-- Opening Marker --
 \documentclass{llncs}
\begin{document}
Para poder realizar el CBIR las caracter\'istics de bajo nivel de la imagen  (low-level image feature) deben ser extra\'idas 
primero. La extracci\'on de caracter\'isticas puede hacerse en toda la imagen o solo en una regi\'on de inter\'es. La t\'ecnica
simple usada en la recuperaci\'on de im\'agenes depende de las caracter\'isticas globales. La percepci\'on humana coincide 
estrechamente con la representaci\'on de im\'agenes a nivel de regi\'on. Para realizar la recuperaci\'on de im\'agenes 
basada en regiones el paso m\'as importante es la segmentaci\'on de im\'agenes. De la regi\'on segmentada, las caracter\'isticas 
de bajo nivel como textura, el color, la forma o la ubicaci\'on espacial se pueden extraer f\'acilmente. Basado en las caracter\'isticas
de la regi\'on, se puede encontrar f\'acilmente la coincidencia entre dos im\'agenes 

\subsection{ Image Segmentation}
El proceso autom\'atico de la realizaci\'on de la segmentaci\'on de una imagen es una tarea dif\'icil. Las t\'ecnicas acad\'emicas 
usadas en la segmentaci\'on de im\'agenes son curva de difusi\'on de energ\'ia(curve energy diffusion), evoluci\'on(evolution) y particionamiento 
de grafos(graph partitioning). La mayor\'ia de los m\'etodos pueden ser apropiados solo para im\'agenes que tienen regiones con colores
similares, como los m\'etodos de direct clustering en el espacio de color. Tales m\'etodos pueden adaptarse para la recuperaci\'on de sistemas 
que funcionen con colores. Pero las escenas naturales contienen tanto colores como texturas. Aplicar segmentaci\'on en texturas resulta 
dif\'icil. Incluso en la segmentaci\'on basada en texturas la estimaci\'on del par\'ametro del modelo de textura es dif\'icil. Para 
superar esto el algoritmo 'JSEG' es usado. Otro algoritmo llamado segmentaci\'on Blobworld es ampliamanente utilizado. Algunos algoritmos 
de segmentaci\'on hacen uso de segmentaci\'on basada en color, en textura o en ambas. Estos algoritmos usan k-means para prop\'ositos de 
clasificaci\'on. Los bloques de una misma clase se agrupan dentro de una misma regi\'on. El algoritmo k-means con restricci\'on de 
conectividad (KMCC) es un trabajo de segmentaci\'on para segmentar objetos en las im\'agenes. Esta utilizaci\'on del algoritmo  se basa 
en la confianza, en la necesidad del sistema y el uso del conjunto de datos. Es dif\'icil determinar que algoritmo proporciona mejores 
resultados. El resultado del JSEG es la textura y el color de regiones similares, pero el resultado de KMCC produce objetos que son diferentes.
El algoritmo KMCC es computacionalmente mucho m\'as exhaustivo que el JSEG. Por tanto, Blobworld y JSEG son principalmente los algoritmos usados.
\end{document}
-- Closing Marker --
__TASK PROMPT__.
Your answer should be one number: how many lines of the records hold "isticas".

__EXPECTED OUTPUT__.
4